Committing to an equitable workplace is where the culture builds respect, fosters inclusiveness, diversity and embraces the unique skills and qualities of all employees. It's everybody’s responsibility to foster and promote inclusiveness and increasing your skills and knowledge of unconscious bias will help develop an appreciation of the nature and prevalence of bias to foster inclusiveness.
This information will complement informative lunch and learns and help you explore some of your biases and how to acknowledge them within and outside of the workplace.
Unconscious bias is a mental shortcut made up of attitudes or stereotypes you develop over time which we all use to make decisions. Ultimately, these biases help the brain create shortcuts for the decision-making process and help detect apparent threats. If unconscious bias goes unchecked it can lead to fixed generalised views of how people should act or even negative out-spoken (or inner-spoken) attitude towards a person or group making a plentiful ground for growing stereotypes, prejudice, discrimination. Unconscious biases is everywhere from the neighbourhood we choose, the close friends that we have, to the companies we choose to work for.
How does this work? Various research has shown that many biases are formed throughout life and held at the subconscious level, mainly through societal and parental conditioning as we gather millions of bits of information and our brain processes that information in a certain way – unconsciously formatting it into familiar patterns. It can be difficult accepting or acknowledging it but we all do it from gender, ethnicity, disability, sexuality, body size, profession any many more. These factors all influence the assessments that we make of people and form the basis of our relationship with others, and the world around us.
Also, here is an article about the business benefits of Diversity and Inclusion learning, and why Virtual Reality with perspective-taking actually makes a difference: https://www.linkedin.com/pulse/unconscious-bias-training-diversity-through-virtual-reality-martin/
This is the bias towards people "who make me comfortable" and biased against people "who make me uncomfortable". In other words, the inclination to give a higher rating to people with similar interests, skills and backgrounds as you.
A preference we connect with others who share similar interests, experiences or backgrounds. This bias occurs because your brain sees them as familiar and relatable, and we all want to be around people we can relate to, its easier.
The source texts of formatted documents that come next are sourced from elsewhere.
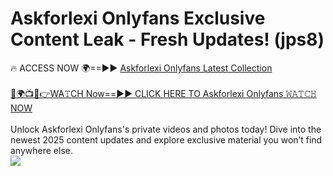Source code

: # Askforlexi Onlyfans Exclusive Content Leak - Fresh Updates! (jps8)

🔥 ACCESS NOW 🌍==►► <a href="https://tinyurl.com/kvy9nzfs" rel="nofollow">Askforlexi Onlyfans Latest Collection</a>
<br><br>
[🔴🌍📺📱👉WA𝚃CH Now==►► CLICK HERE TO Askforlexi Onlyfans 𝚆𝙰𝚃𝙲𝙷 NOW](https://tinyurl.com/kvy9nzfs)
<br><br>
Unlock Askforlexi Onlyfans's private videos and photos today! Dive into the newest 2025 content updates and explore exclusive material you won’t find anywhere else.
<br>
<a href="https://tinyurl.com/kvy9nzfs" rel="nofollow" data-target="animated-image.originalLink"><img src="https://camo.githubusercontent.com/8a4f000d20f83aca3bf7ec5f350d767afa0574a8a352519fd8cfa583a6f93a33/68747470733a2f2f692e696d6775722e636f6d2f644a486b345a712e676966" data-canonical-src="https://i.imgur.com/dJHk4Zq.gif" style="max-width: 100%; display: inline-block;" data-target="animated-image.originalImage"></a>
<br>
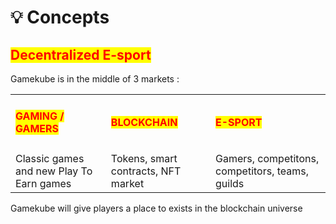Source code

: # 💡 Concepts

## <mark style="color:red;">Decentralized E-sport</mark>

Gamekube is in the middle of 3 markets :&#x20;

|                                                          |                                                     |                                                  |
| -------------------------------------------------------- | --------------------------------------------------- | ------------------------------------------------ |
| <h4><mark style="color:red;">GAMING / GAMERS</mark></h4> | <h4><mark style="color:red;">BLOCKCHAIN</mark></h4> | <h4><mark style="color:red;">E-SPORT</mark></h4> |
| Classic games and new Play To Earn games                 | Tokens, smart contracts, NFT market                 | Gamers, competitons, competitors, teams, guilds  |

Gamekube will give players a place to exists in the blockchain universe

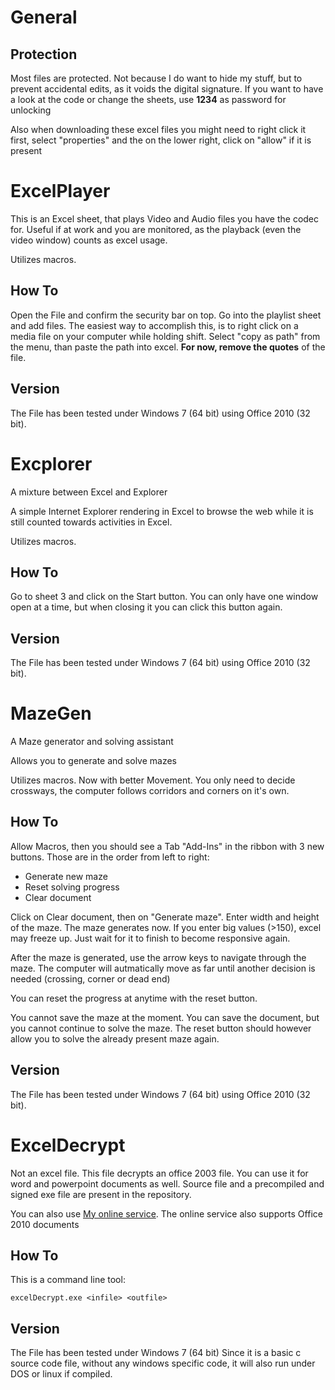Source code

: General
=======

Protection
----------
Most files are protected. Not because I do want to hide my stuff, but to prevent accidental edits, as it voids the digital signature. If you want to have a look at the code or change the sheets, use **1234** as password for unlocking

Also when downloading these excel files you might need to right click it first, select "properties" and the on the lower right, click on "allow" if it is present

ExcelPlayer
===========

This is an Excel sheet, that plays Video and Audio files you have the codec for. Useful if at work and you are monitored, as the playback (even the video window) counts as excel usage.

Utilizes macros.

How To
------
Open the File and confirm the security bar on top.
Go into the playlist sheet and add files. The easiest way to accomplish this, is to right click on a media file on your computer while holding shift. Select "copy as path" from the menu, than paste the path into excel. **For now, remove the quotes** of the file.

Version
-------
The File has been tested under Windows 7 (64 bit) using Office 2010 (32 bit).

Excplorer
=========
A mixture between Excel and Explorer

A simple Internet Explorer rendering in Excel to browse the web while it is still counted towards activities in Excel.

Utilizes macros.

How To
------

Go to sheet 3 and click on the Start button. You can only have one window open at a time, but when closing it you can click this button again.

Version
-------
The File has been tested under Windows 7 (64 bit) using Office 2010 (32 bit).

MazeGen
=======
A Maze generator and solving assistant

Allows you to generate and solve mazes

Utilizes macros.
Now with better Movement. You only need to decide crossways, the computer follows corridors and corners on it's own.

How To
------

Allow Macros, then you should see a Tab "Add-Ins" in the ribbon with 3 new buttons.
Those are in the order from left to right:

- Generate new maze
- Reset solving progress
- Clear document

Click on Clear document, then on "Generate maze".
Enter width and height of the maze.
The maze generates now. If you enter big values (>150),
excel may freeze up. Just wait for it to finish to become responsive again.

After the maze is generated, use the arrow keys to navigate through the maze.
The computer will autmatically move as far until another decision is needed
(crossing, corner or dead end)

You can reset the progress at anytime with the reset button.

You cannot save the maze at the moment.
You can save the document, but you cannot continue to solve the maze.
The reset button should however allow you to solve the already present maze again.

Version
-------
The File has been tested under Windows 7 (64 bit) using Office 2010 (32 bit).

ExcelDecrypt
============
Not an excel file.
This file decrypts an office 2003 file.
You can use it for word and powerpoint documents as well.
Source file and a precompiled and signed exe file are present in the repository.

You can also use [My online service](http://home.ayra.ch/unlock/).
The online service also supports Office 2010 documents

How To
------

This is a command line tool:

    excelDecrypt.exe <infile> <outfile>

Version
-------
The File has been tested under Windows 7 (64 bit)
Since it is a basic c source code file, without any windows specific code, it will also run under DOS or linux if compiled.
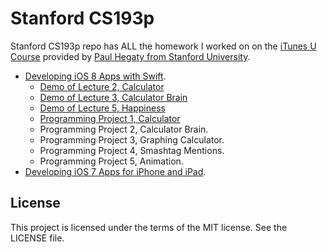 # Stanford CS193p

Stanford CS193p repo has ALL the homework I worked on on the [iTunes U Course] provided by [Paul Hegaty from Stanford University]. 

  * [Developing iOS 8 Apps with Swift].
    * [Demo of Lecture 2, Calculator]
    * [Demo of Lecture 3, Calculator Brain]
    * [Demo of Lecture 5, Happiness]
    * [Programming Project 1, Calculator]
    * Programming Project 2, Calculator Brain.
    * Programming Project 3, Graphing Calculator.
    * Programming Project 4, Smashtag Mentions.
    * Programming Project 5, Animation.
  * [Developing iOS 7 Apps for iPhone and iPad].


License
----

This project is licensed under the terms of the MIT license. See the LICENSE file.

[iTunes U Course]:https://itunes.apple.com/us/institution/stanford/id384228265
[Paul Hegaty from Stanford University]:http://web.stanford.edu/class/cs193p/cgi-bin/drupal/
[Developing iOS 8 Apps with Swift]:https://itunes.apple.com/us/course/developing-ios-8-apps-swift/id961180099
[Developing iOS 7 Apps for iPhone and iPad]:https://itunes.apple.com/us/course/developing-ios-7-apps-for/id733644550
[Demo of Lecture 2, Calculator]:https://github.com/antonio081014/Stanford-CS193p/releases/tag/v2014.W.lecture2
[Demo of Lecture 3, Calculator Brain]:https://github.com/antonio081014/Stanford-CS193p/releases/tag/v2014.W.lecture3
[Programming Project 1, Calculator]:https://github.com/antonio081014/Stanford-CS193p/releases/tag/v2014.W.project1
[Demo of Lecture 5, Happiness]:https://github.com/antonio081014/Stanford-CS193p/releases/tag/v2014.W.lecture5
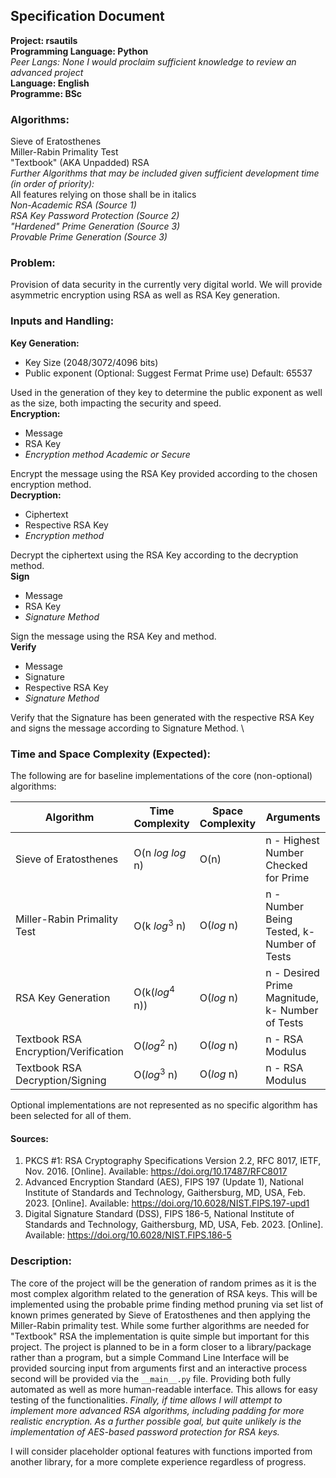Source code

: ## Specification Document
**Project: rsautils** \
**Programming Language: Python** \
*Peer Langs: None I would proclaim sufficient knowledge to review an advanced project* \
**Language: English** \
**Programme: BSc**
### Algorithms:
Sieve of Eratosthenes \
Miller-Rabin Primality Test \
"Textbook" (AKA Unpadded) RSA \
*Further Algorithms that may be included given sufficient development time (in order of priority):* \
All features relying on those shall be in italics \
*Non-Academic RSA (Source 1)* \
*RSA Key Password Protection (Source 2)* \
*"Hardened" Prime Generation (Source 3)* \
*Provable Prime Generation (Source 3)*
### Problem:
Provision of data security in the currently very digital world. We will provide asymmetric encryption using RSA as well as RSA Key generation.
### Inputs and Handling:
**Key Generation:**
- Key Size (2048/3072/4096 bits)
- Public exponent (Optional: Suggest Fermat Prime use) Default: 65537

Used in the generation of they key to determine the public exponent as well as the size, both impacting the security and speed. \
**Encryption:**
 - Message
 - RSA Key
 - *Encryption method Academic or Secure*

Encrypt the message using the RSA Key provided according to the chosen encryption method. \
**Decryption:**
 - Ciphertext
 - Respective RSA Key
 - *Encryption method*

Decrypt the ciphertext using the RSA Key according to the decryption method. \
**Sign**
 - Message
 - RSA Key
 - *Signature Method*

Sign the message using the RSA Key and method. \
**Verify**
 - Message
 - Signature
 - Respective RSA Key
 - *Signature Method*

Verify that the Signature has been generated with the respective RSA Key and signs the message according to Signature Method. \
### Time and Space Complexity (Expected):
The following are for baseline implementations of the core (non-optional) algorithms:

| Algorithm                            | Time Complexity           | Space Complexity | Arguments                                        |
|--------------------------------------|---------------------------|------------------|--------------------------------------------------|
| Sieve of Eratosthenes                | O(n *log* *log* n)        | O(n)             | n - Highest Number Checked for Prime             |
| Miller-Rabin Primality Test          | O(k *log*<sup>3</sup> n)  | O(*log* n)       | n - Number Being Tested, k- Number of Tests      |
| RSA Key Generation                   | O(k(*log*<sup>4</sup> n)) | O(*log* n)       | n - Desired Prime Magnitude, k- Number of Tests  |
| Textbook RSA Encryption/Verification | O(*log*<sup>2</sup> n)    | O(*log* n)       | n - RSA Modulus                                  |
| Textbook RSA Decryption/Signing      | O(*log*<sup>3</sup> n)    | O(*log* n)       | n - RSA Modulus                                  |

Optional implementations are not represented as no specific algorithm has been selected for all of them.
#### Sources:
1. PKCS #1: RSA Cryptography Specifications Version 2.2, RFC 8017, IETF, Nov. 2016. [Online]. Available: https://doi.org/10.17487/RFC8017
2. Advanced Encryption Standard (AES), FIPS 197 (Update 1), National Institute of Standards and Technology, Gaithersburg, MD, USA, Feb. 2023. [Online]. Available: https://doi.org/10.6028/NIST.FIPS.197-upd1
3. Digital Signature Standard (DSS), FIPS 186-5, National Institute of Standards and Technology, Gaithersburg, MD, USA, Feb. 2023. [Online]. Available: https://doi.org/10.6028/NIST.FIPS.186-5
### Description:
The core of the project will be the generation of random primes as it is the most complex algorithm related to the generation of RSA keys.
This will be implemented using the probable prime finding method pruning via set list of known primes generated by Sieve of Eratosthenes and then applying the Miller-Rabin primality test.
While some further algorithms are needed for "Textbook" RSA the implementation is quite simple but important for this project.
The project is planned to be in a form closer to a library/package rather than a program, but a simple Command Line Interface will be provided sourcing input from arguments first and an interactive process second
will be provided via the `__main__.py` file. Providing both fully automated as well as more human-readable interface. This allows for easy testing of the functionalities.
*Finally, if time allows I will attempt to implement more advanced RSA algorithms, including padding for more realistic encryption.*
*As a further possible goal, but quite unlikely is the implementation of AES-based password protection for RSA keys.*

I will consider placeholder optional features with functions imported from another library, for a more complete experience regardless of progress.
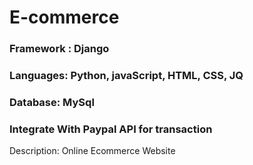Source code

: # E-commerce

<h3> Framework : Django </h3>

<h3> Languages: Python, javaScript, HTML, CSS, JQ </h3>

<h3> Database: MySql </h3>
  
<h3> Integrate With Paypal API for transaction </h3>
  
Description: Online Ecommerce Website
  

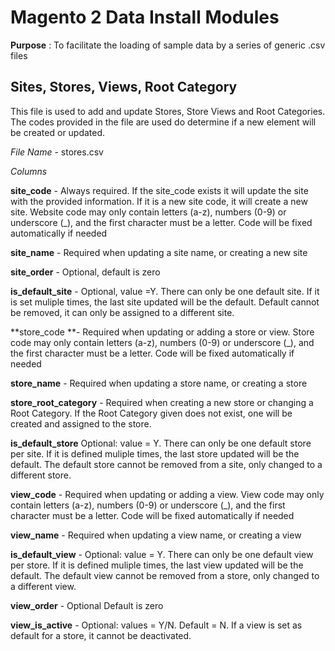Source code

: # Magento 2 Data Install Modules
**Purpose** :  To facilitate the loading of sample data by a series of generic .csv files


## Sites, Stores, Views, Root Category
This file is used to add and update Stores, Store Views and Root Categories. The codes provided in the file are used do determine if a new element will be created or updated.

*File Name* - stores.csv

*Columns*

**site\_code** - Always required. If the site\_code exists it will update the site with the provided information.  If it is a new site code, it will create a new site. Website code may only contain letters (a-z), numbers (0-9) or underscore (\_), and the first character must be a letter.  Code will be fixed automatically if needed

**site\_name** - Required when updating a site name, or creating a new site

**site\_order** - Optional, default is zero

**is\_default\_site** - Optional, value =Y. There can only be one default site. If it is set muliple times, the last site updated will be the default. Default cannot be removed, it can only be assigned to a different site.

**store\_code **- Required when updating or adding a store or view. Store code may only contain letters (a-z), numbers (0-9) or underscore (\_), and the first character must be a letter. Code will be fixed automatically if needed

**store\_name** - Required when updating a store name, or creating a store

**store\_root\_category** - Required when creating a new store or changing a Root Category. If the Root Category given does not exist, one will be created and assigned to the store.

**is\_default\_store** Optional: value = Y. There can only be one default store per site. If it is defined muliple times, the last store updated will be the default. The default store cannot be removed from a site, only changed to a different store.

**view\_code** - Required when updating or adding a view. View code may only contain letters (a-z), numbers (0-9) or underscore (\_), and the first character must be a letter.  Code will be fixed automatically if needed

**view\_name** - Required when updating a view name, or creating a view

**is\_default\_view** - Optional: value = Y. There can only be one default view per store. If it is defined muliple times, the last view updated will be the default. The default view cannot be removed from a store, only changed to a different view.

**view\_order** - Optional Default is zero

**view\_is\_active** - Optional: values = Y/N. Default = N. If a view is set as default for a store, it cannot be deactivated.

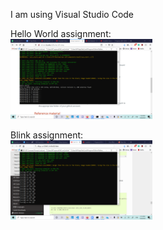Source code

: I am using Visual Studio Code

Hello World assignment:
<br/>
<img src="./images/hello-world.png" width="45%" />

Blink assignment:
<br/>
<img src="./images/blink.png" width="45%" />
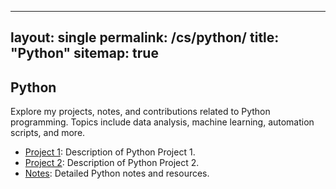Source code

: 
---
layout: single
permalink: /cs/python/
title: "Python"
sitemap: true
---

## Python

Explore my projects, notes, and contributions related to Python programming. Topics include data analysis, machine learning, automation scripts, and more.

- [Project 1](#): Description of Python Project 1.
- [Project 2](#): Description of Python Project 2.
- [Notes](#): Detailed Python notes and resources.
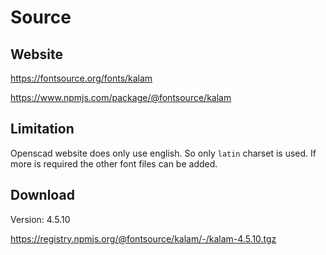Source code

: # Source

## Website

https://fontsource.org/fonts/kalam

https://www.npmjs.com/package/@fontsource/kalam

## Limitation

Openscad website does only use english. So only `latin` charset is used.
If more is required the other font files can be added.

## Download

Version: 4.5.10

https://registry.npmjs.org/@fontsource/kalam/-/kalam-4.5.10.tgz
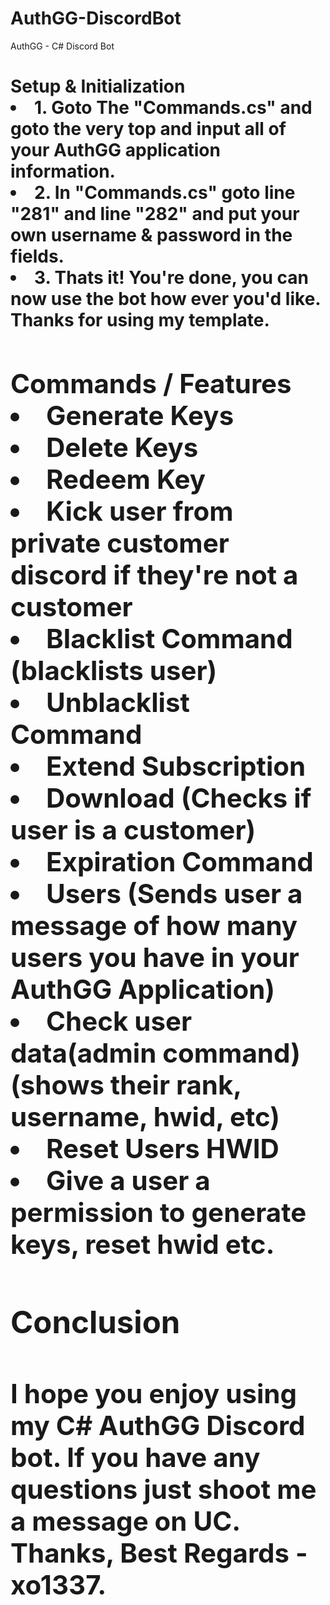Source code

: # AuthGG-DiscordBot
AuthGG - C# Discord Bot

<h1> Setup & Initialization
  <li> 1. Goto The "Commands.cs" and goto the very top and input all of your AuthGG application information.
  <li> 2. In "Commands.cs" goto line "281" and line "282" and put your own username & password in the fields.
  <li> 3. Thats it! You're done, you can now use the bot how ever you'd like. Thanks for using my template.

<h2> Commands / Features
  
  <li> Generate Keys
  <li> Delete Keys
  <li> Redeem Key
  <li> Kick user from private customer discord if they're not a customer
  <li> Blacklist Command (blacklists user)
  <li> Unblacklist Command
  <li> Extend Subscription
  <li> Download (Checks if user is a customer)
  <li> Expiration Command
  <li> Users (Sends user a message of how many users you have in your AuthGG Application)
  <li> Check user data(admin command)(shows their rank, username, hwid, etc)
  <li> Reset Users HWID
  <li> Give a user a permission to generate keys, reset hwid etc.


<h3> Conclusion
  <h4> I hope you enjoy using my C# AuthGG Discord bot. If you have any questions just shoot me a message on UC. Thanks, Best Regards -xo1337.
If interviewing a potential candidate, actively take note of the similarities you share with the candidate so that you can differentiate
between attributes that may cloud your judgement and the concrete skills, experiences and unique qualities that would contribute to your team as a ‘culture add’ rather than ‘culture fit.’
This bias is when you make an assumption about others based on a characteristic without having all the data needed to be accurate. An example is establishing judgements around one particular characteristic such as someone’s age, the roots of their name, their physical attractiveness or size, and making assumptions about what they can or can’t do based on that characteristic.
Regardless, you made an assumption based on only a small amount of data.
It is important to focus on objective
facts. When evaluating someone's individual achievements or weaknesses, focus on the factual situational information you have in front of you. If you start making assumptions about why something happened, you run the risk of incorrectly describing another person's motives or character.
Confirmation bias refers to how people primarily search for bits of evidence that back up their opinions, rather than looking at the whole picture. Its leads to selective observation, meaning you overlook other information that contradicts your initial evidence and interpret new information in a way that confirms a person’s pre-existing beliefs.
Think like a scientist! When researchers ask questions, they try to form their hypothesis in ways that seeks to disconfirm rather than confirm their initial beliefs. Every time you have an impression about someone, go out and seek evidence that they are the opposite or entirely different from what you suspect. When collecting feedback from others, pay close attention to the feedback that goes against your beliefs.
The tendency that people have to act in a similar way to those around them, changing what they believe in, or their values, in order to be included in a group.
The problematic consensus that is characteristic of groupthink may be fuelled by a particular agenda or it may be due to group members valuing harmony and coherence above critical thought.
Ultimately it hinders innovation as this bias doesn’t support critical thinking and creativity.
Healthy opposition has been linked to more creative thinking and ultimately greater innovation. It can be helpful to ask one person in a meeting, workshop to deliberately play devil’s advocate and argue with the solutions proposed by the majority is one strategy that has been shown to be effective against conformity bias.
Another method is to use de Bono’s six hats approach to help teams get used to identifying bias in their thinking and decision making.
The tendency to put someone on a pedestal or think more highly of them after learning something impressive about them (halo bias), or conversely, perceiving someone negatively after learning something unfavourable about them (horns bias). For example, letting a colleague's friendly sense of humour override their poor communication skills.
When assessing someone’s performance make sure at least 2 different aspects of performance to get a holistic view so that one awesome or awful trait or skill doesn’t overshadow
everything else.
A good defence against the horns and halo bias is to adhere to rule: Every idea must stand on its own merit regardless of who proposes it.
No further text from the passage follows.